┌─ Extracted information

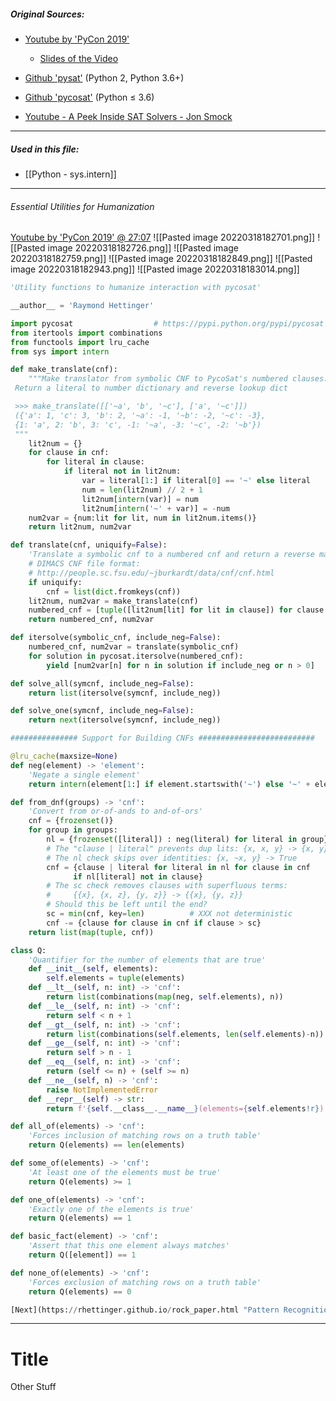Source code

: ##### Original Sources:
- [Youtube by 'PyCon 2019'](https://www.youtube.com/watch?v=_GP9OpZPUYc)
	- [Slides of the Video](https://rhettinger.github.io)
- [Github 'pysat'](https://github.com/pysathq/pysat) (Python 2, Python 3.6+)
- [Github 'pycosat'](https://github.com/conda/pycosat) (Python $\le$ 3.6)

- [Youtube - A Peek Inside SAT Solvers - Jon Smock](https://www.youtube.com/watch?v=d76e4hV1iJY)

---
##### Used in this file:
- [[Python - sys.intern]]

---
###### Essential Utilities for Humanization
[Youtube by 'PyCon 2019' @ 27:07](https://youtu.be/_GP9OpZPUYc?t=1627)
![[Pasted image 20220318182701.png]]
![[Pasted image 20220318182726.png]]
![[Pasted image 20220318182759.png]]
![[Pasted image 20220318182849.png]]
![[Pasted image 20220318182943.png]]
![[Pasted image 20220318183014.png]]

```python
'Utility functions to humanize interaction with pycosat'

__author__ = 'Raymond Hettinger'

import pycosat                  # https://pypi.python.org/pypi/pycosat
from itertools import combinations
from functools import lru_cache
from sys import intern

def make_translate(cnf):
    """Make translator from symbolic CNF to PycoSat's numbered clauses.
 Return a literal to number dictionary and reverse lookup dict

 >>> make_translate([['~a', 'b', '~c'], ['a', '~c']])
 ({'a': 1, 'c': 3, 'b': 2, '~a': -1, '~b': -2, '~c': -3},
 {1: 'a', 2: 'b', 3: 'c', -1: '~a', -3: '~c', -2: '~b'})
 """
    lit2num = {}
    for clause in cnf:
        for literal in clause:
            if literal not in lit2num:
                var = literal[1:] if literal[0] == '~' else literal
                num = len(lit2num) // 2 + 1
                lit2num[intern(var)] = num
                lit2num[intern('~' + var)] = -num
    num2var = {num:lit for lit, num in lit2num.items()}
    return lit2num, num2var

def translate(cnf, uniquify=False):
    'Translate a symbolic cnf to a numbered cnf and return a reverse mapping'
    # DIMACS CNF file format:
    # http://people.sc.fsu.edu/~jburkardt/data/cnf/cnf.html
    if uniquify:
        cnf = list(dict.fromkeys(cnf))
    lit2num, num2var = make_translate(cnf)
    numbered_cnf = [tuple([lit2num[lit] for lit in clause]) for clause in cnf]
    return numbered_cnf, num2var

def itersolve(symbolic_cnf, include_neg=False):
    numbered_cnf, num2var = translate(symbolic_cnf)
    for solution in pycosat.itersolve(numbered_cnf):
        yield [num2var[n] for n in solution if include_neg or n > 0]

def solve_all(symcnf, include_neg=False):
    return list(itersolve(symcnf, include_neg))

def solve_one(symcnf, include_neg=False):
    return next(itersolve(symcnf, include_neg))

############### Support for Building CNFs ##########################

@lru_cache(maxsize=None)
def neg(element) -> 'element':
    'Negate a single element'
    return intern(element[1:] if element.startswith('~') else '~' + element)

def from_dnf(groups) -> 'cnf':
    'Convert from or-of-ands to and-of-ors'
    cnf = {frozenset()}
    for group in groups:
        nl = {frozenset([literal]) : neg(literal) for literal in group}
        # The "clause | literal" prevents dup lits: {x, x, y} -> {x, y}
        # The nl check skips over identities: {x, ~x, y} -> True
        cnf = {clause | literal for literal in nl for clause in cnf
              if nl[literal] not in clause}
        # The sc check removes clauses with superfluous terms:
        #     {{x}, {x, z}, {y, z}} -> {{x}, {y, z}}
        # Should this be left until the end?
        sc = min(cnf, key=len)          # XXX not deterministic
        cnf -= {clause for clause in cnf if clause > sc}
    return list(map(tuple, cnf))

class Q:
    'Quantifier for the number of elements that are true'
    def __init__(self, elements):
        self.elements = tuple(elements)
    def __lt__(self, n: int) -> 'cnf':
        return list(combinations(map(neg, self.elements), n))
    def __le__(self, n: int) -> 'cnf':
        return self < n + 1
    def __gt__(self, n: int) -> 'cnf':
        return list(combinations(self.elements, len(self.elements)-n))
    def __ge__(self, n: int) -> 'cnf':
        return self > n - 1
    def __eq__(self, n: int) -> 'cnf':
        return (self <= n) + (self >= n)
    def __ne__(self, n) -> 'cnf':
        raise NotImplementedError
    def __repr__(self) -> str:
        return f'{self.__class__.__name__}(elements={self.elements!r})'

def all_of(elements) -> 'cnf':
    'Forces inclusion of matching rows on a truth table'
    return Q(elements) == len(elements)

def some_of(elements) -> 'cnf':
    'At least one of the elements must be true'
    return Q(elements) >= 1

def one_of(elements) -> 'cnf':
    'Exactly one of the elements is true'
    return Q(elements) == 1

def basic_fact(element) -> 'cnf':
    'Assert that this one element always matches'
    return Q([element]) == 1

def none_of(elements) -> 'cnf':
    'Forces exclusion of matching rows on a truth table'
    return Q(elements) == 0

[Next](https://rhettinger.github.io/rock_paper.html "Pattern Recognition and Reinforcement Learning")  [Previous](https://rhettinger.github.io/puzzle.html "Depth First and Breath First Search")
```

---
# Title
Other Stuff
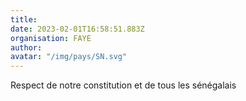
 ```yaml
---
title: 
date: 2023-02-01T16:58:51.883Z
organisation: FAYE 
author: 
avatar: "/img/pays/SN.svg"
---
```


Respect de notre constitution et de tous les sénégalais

└─
┌─ Extracted information

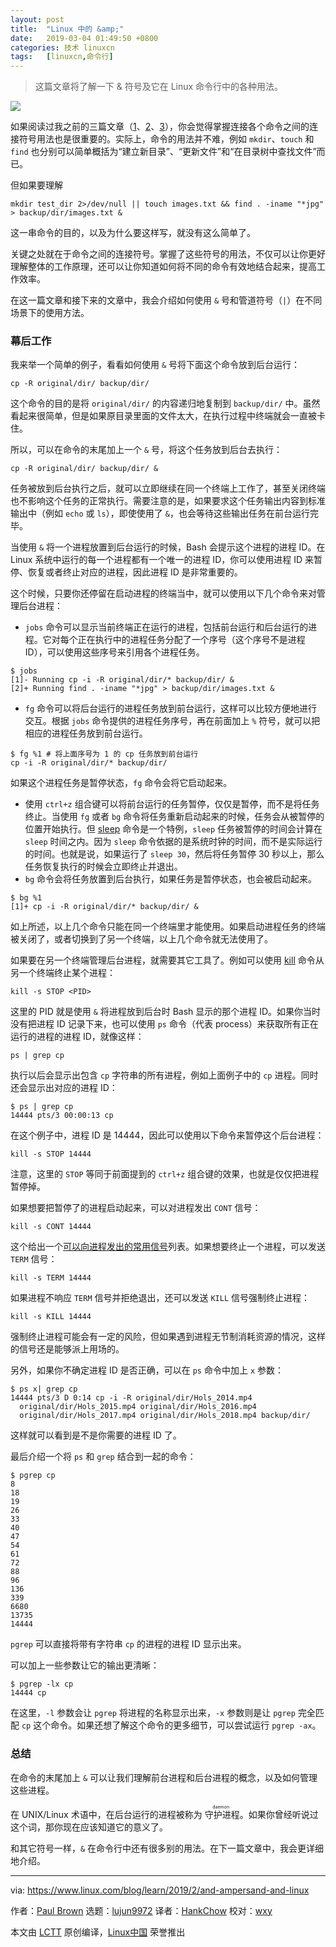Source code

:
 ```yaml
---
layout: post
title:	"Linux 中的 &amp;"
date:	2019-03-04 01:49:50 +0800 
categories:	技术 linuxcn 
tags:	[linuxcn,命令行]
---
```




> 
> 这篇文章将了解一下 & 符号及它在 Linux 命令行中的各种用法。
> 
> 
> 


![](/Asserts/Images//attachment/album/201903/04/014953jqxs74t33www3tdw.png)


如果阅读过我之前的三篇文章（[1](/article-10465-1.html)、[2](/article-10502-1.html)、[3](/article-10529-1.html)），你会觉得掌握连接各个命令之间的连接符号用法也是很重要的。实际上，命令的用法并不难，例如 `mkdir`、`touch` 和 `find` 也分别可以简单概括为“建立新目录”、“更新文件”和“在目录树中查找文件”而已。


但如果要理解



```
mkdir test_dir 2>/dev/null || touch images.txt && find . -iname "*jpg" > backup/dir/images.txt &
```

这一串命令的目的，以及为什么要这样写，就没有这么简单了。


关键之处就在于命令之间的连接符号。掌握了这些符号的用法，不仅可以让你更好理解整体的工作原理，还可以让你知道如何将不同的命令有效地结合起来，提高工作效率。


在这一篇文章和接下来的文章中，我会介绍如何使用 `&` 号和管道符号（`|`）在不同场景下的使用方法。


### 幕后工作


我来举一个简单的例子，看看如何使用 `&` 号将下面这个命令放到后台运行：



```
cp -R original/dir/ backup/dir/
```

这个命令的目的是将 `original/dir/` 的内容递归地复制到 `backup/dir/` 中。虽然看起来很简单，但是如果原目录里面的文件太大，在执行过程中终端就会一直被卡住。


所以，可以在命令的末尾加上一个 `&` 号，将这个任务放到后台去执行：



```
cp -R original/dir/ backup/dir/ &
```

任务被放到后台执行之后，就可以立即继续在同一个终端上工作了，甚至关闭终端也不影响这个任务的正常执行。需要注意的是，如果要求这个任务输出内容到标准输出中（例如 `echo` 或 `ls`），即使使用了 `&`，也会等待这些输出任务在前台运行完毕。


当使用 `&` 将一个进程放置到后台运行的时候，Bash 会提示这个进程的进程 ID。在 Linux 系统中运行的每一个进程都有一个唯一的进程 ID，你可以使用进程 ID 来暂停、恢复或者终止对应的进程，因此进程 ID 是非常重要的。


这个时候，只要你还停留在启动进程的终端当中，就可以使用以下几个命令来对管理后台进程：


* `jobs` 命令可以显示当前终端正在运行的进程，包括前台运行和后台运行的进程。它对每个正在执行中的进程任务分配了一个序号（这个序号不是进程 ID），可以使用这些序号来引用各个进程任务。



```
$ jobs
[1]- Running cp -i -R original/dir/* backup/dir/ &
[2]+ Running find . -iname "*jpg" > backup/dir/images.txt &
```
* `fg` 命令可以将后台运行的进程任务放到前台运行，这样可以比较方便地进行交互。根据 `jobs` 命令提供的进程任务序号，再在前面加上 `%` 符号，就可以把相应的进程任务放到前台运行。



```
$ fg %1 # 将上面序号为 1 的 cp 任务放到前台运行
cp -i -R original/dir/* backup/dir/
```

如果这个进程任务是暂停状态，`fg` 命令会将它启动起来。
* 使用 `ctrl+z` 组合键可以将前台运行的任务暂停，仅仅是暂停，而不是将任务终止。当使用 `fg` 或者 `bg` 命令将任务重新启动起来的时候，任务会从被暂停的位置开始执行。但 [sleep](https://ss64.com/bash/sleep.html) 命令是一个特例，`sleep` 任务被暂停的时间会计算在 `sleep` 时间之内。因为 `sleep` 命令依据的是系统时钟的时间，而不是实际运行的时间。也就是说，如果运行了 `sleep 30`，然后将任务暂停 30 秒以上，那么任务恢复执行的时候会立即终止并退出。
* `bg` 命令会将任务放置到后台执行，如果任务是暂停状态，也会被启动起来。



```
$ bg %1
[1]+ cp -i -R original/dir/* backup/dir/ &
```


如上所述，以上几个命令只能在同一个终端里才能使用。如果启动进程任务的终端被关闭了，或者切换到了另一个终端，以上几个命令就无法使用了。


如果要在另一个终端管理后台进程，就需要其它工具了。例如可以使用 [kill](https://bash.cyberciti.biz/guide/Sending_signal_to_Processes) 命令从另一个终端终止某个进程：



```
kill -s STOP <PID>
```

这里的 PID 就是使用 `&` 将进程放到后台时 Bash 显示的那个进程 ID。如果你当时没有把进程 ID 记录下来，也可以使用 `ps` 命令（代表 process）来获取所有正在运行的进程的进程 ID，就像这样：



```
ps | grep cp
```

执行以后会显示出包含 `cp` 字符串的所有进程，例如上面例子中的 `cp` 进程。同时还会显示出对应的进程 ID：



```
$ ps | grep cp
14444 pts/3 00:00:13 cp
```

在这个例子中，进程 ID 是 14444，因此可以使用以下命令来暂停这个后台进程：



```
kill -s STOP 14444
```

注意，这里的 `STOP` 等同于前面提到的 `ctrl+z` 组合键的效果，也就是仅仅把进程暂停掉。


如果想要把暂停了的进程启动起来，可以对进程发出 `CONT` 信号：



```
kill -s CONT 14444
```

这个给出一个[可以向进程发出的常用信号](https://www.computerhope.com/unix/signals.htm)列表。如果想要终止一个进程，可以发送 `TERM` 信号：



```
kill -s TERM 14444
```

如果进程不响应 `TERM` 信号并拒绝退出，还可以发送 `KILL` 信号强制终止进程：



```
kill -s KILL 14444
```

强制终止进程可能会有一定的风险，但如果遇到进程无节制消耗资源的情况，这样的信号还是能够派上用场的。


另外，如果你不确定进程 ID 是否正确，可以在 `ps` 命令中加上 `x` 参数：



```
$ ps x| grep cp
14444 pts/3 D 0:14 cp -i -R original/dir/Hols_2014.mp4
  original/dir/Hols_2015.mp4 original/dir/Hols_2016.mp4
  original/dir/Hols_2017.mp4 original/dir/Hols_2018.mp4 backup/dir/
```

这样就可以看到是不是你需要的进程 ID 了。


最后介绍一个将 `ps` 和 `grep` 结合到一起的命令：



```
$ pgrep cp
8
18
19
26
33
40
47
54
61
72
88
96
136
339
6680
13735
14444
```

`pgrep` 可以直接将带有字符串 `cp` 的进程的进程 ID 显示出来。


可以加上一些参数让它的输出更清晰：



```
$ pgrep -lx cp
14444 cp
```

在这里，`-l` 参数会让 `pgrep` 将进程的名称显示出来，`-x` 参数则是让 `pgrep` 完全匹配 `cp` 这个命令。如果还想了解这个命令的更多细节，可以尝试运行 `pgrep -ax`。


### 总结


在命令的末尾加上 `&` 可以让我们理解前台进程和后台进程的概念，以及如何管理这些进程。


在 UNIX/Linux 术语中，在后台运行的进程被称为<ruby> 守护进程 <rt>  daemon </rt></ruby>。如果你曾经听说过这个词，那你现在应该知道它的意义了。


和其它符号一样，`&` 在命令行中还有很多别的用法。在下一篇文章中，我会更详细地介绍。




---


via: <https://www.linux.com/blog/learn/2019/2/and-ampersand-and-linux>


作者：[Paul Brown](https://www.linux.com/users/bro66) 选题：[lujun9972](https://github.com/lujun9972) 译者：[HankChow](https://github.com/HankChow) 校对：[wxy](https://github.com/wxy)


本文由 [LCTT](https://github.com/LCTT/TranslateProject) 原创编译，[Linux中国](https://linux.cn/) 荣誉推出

└─

- _What the task requires_: Filter these records, keeping every line where the word "intern" occurs.

- _Problem solution_:
- [[Python - sys.intern]]
from sys import intern
                lit2num[intern(var)] = num
                lit2num[intern('~' + var)] = -num
    return intern(element[1:] if element.startswith('~') else '~' + element)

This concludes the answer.